Key Facts About Economic Fluctuations

  • Economic fluctuations are irregular and unpredictable.
    • The business cycle.
  • As output falls, unemployment rises.
  • Most macroeconomic quantities fluctuate together.
    • Recessions are economy-wide phenomena.

Short-Run Economic Fluctuations

  • Real GDP and investment spending decline during recessions.
  • Unemployment rises during recessions.

Long-Run Equilibrium

  • The economy begins in long-run equilibrium.
  • This is the intersection of the Aggregate Demand (AD), Long-Run Aggregate Supply (LRAS), and Short-Run Aggregate Supply (SRAS) curves.

Long-Run Equilibrium

  • The long-run equilibrium of the economy is found where the aggregate-demand curve crosses the long-run aggregate-supply curve.
  • When the economy reaches this long-run equilibrium, the expected price level will have adjusted to equal the actual price level.
  • As a result, the short-run aggregate-supply curve crosses this point as well.

Two Ways to a Recession

  • 1. Decrease in Aggregate Demand
    • Example: A wave of pessimism shifts the aggregate demand curve to the left.

A Contraction in Aggregate Demand

  • Short Run:
    • A fall in aggregate demand is represented by a leftward shift in the aggregate-demand curve (from AD1 to AD2).
    • The economy moves from point A to point B.
    • Output falls from Y1 to Y2.
    • The price level falls from P1 to P2.
  • Long Run:
    • As the expected price level adjusts, the short-run aggregate-supply curve shifts to the right (from AS1 to AS2).
    • The economy reaches point C, where the new aggregate-demand curve crosses the long-run aggregate-supply curve.
    • The price level falls to P3.
    • Output returns to its natural rate, Y1.

Causes of Economic Fluctuations: Decrease in Aggregate Demand

  • Short-run:
    • Output falls.
    • Price level falls.
  • Long-run:
    • The short-run aggregate supply curve shifts right.
    • Wages adjust.
    • Output returns to the natural rate.
    • Price level falls.

Causes of Economic Fluctuations

  • 2. Decrease in Aggregate Supply
    • Example: An increase in production costs (e.g., oil prices) shifts the short-run aggregate supply curve to the left.

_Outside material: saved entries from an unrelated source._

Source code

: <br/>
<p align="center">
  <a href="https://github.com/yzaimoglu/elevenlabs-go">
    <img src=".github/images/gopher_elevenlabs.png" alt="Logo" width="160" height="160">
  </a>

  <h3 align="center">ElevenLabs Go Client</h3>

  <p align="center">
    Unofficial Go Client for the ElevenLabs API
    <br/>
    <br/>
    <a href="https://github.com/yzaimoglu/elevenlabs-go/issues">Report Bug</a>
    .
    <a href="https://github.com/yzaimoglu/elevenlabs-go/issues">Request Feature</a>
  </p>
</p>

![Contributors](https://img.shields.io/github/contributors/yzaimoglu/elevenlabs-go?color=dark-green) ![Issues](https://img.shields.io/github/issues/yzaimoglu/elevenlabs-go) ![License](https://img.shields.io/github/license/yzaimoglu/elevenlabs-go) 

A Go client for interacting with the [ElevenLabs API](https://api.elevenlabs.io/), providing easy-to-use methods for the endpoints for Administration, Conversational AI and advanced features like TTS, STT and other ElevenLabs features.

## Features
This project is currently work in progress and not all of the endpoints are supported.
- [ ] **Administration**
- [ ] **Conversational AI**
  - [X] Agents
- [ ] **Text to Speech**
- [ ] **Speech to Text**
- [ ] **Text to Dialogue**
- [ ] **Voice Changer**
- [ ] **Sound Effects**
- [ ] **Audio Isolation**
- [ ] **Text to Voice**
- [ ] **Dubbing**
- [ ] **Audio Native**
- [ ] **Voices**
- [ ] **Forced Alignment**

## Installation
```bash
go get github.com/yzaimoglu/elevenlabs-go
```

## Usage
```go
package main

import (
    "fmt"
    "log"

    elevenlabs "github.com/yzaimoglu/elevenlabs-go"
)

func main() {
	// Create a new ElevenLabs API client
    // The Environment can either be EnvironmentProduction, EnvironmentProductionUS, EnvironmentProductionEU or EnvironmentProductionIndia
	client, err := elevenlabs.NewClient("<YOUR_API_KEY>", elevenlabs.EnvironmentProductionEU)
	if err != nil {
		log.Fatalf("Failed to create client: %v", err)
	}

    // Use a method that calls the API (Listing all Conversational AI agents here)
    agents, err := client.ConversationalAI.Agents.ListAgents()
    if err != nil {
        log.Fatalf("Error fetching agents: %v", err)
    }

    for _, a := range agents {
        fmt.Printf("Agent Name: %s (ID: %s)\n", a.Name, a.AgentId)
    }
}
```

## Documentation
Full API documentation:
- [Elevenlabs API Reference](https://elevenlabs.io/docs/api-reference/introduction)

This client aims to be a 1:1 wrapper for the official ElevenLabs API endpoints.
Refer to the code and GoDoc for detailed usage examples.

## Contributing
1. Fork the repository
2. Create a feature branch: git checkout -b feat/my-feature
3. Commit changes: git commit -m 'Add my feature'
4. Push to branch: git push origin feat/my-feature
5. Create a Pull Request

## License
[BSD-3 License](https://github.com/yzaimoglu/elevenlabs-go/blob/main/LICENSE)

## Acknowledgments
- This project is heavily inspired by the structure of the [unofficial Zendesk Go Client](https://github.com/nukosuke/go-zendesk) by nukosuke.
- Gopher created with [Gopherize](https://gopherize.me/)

An Adverse Shift in Aggregate Supply

  • When an event increases firms’ costs, the short-run aggregate-supply curve shifts to the left (from AS1 to AS2).
  • The economy moves from point A to point B.
  • The result is stagflation:
    • Output falls from Y1 to Y2.
    • The price level rises from P1 to P2.

Causes of Economic Fluctuations: Decrease in Aggregate Supply

  • Short-run:
    • Stagflation occurs.
    • Output falls.
    • Price level rises.
  • Long-run (if AD is held constant):
    • Short-run AS shifts back to the right.
    • Wages adjust.
    • Output returns to the natural rate.
    • Price level returns.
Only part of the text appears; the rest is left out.